This was the first ICFPC ever for me, and for other guys on the team as well. Amazing experience, and I’m very thankful to the organizers and to my friends who came to hack with me. It was a weekend full of fun and constant deadline pressure. I haven’t been solving non-trivial algorithmic problems since I can’t remember, and this experience was a great reminder.

{
    "contestScore": 547,
    "lightningScore": 249,
    "trainingScore": 117,
    "mismatches": 171,
    "numRequests": 5066,
    "cpuTotalTime": 4384.762
}

We scored 249 in the lightning round and 547 overall. It isn’t a great result, but it’s probably not too bad. We could do a bit better if we had some more time – in hindsight, we spent much time doing things that are not worth it. But on a larger scale I think our solution was just not good enough.

The source code for our solution is here.

Setup

We were a team of 3 uni friends who now are professional programmers. During the contest, we had 2 people on average working on the problem. Some minutes after the contest began, we were already on it (mind you, the contest began at 3AM local time.)

At our disposition we had two Core i5 laptops, one Core i5 desktop and one Core 2 Duo laptop.

We chose the F# programming language as our weapon. No particular reason, just the fact that F# is awesome.

Initial solution

I’m assuming you’ve read the problem description.

The idea of our solution was to run a search over candidate programs that were generated before querying the server for eval. After implementing this basic algorithm for the lightning round, we used the rest of the time to optimize it.

At first, we were generating all programs from a given set of operators that fit exactly in a specified length. We then filtered out programs that weren’t using each operator at least once (yes, one of the mistakes we made). The generation function looked like this:

let rec private emit'' = memoize emit'
and private emit' (len, (ops : Set<Op>), (vars : Set<BV.Name>)) = seq {
        match len with
        | 1 ->
            yield BV.Zero
            yield BV.One
            for v in vars do
                yield BV.Var v
        | l ->
            // tfold can only be emitted on top level
            let ops' = Set.remove TFold ops
            if l >= 5 then 
                yield! emitTFold l ops' vars (Set.contains TFold ops)
                yield! emitFold l ops' vars
            if l >= 4 then yield! emitIf l ops' vars
            if l >= 3 then yield! emitBinary l ops' vars
            if l >= 2 then yield! emitUnary l ops' vars
    }
and // ...

While our ‘player’ (the part that communicates with the server and implements the solving strategy) wasn’t ready yet, I ran the generation to store results on disk so that we can start running as soon as the 'player’ is ready.

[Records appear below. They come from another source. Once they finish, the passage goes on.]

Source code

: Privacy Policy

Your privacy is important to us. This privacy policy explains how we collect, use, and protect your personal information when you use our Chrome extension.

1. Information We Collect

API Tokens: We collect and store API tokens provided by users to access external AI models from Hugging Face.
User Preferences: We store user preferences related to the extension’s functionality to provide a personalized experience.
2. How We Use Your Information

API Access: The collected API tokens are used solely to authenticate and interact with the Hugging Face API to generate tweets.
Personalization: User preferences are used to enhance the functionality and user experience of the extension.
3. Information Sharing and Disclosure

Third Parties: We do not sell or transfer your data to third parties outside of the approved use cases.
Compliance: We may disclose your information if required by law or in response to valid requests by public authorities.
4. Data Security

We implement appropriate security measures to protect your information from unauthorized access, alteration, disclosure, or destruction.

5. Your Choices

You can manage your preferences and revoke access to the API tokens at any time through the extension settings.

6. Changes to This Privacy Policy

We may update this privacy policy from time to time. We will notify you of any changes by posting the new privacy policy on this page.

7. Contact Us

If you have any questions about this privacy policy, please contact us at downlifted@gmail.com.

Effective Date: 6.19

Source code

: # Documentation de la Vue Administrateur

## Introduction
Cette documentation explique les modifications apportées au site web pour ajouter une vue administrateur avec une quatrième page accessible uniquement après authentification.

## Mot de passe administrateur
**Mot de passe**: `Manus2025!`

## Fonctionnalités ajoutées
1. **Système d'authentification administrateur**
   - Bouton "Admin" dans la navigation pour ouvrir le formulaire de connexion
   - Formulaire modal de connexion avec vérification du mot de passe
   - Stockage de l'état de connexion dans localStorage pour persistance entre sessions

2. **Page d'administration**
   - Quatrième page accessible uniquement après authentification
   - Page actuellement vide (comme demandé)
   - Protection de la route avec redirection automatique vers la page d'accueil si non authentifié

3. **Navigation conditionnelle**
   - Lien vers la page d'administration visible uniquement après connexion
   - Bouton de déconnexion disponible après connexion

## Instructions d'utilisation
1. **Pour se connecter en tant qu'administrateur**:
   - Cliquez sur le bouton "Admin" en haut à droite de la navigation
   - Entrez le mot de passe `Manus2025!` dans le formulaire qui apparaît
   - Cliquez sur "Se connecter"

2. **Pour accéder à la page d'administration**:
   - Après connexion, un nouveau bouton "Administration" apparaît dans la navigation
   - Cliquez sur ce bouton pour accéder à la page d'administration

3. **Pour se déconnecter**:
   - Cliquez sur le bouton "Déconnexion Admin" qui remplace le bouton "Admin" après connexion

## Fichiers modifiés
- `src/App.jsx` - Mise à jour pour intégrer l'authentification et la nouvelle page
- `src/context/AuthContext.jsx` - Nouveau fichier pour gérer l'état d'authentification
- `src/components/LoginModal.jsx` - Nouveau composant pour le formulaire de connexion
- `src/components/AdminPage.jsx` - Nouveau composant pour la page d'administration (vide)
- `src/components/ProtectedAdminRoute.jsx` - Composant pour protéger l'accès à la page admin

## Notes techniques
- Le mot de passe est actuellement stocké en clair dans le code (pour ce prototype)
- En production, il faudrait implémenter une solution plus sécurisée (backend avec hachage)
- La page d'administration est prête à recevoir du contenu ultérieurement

Our solving strategy was as follows:

generation: generate all programs for a problem;
filtering:
- query the server for 256 random inputs;
- throw away all programs whose outputs don’t match with what server told us;
- repeat until we have 1 or 0 programs left, or if last filtering run didn’t remove any programs (this would mean that we have found a set of equivalent programs);
submission:
- submit a random program from our current list;
- if the server responds with a 'mismatch’ – go back to filtering phase.

At problem size 11 generation was already taking several minutes, and at size 12 we hit a brick wall – it took 30 to 50 minutes each! At this point we decided that we should start running our solver as it was 1.5 hours before the lighthing round deadline.

We managed to solve all problems up to (and including) size 10, and about a half of 11s before the time was up. It was scary to see a 'mismatch’ for the first time, but really everything went smoothly – we didn’t fail anything and I can’t remember any major mishaps we’ve had.

After hour 24 I left the solver running for problems of size 11, and ran the generator for size 12 on another computer (so that next morning we could submit some more solutions) and went to sleep.

Day 2. Optimizing generation

Sadly, the generator I left running overnight didn’t help much. It only managed to crunch through about 10 problems and then died with OutOfMemoryException. For some of our functions we used System.Collections.Generic.Dictionary-based memoization, which will throw an OOM exception if you put too many elements in it. But even not taking into account memory issues, the generator was excruciatingly slow, so we needed a better solution.

By this time we started thinking about search optimizations based on program structure analysis. For example, (and 0 expr) will always evaluate to 0 so it doesn’t matter what expr actually is: this means we can skip generating the expr subtree entirely.

With our current generation function it was hard to do during the generation process, and filtering programs out after everything is already generated wouldn’t give any generation speedup, and that’s what we currently needed.

I rewrote the generator to emit all programs given only operator order. It would then put operators in the exact order that was specified, only shuffling around constants and variables from sample to sample. This meant that we now also had to generate all possible operator order sequences, feed them to the generation function and then concatenate all results.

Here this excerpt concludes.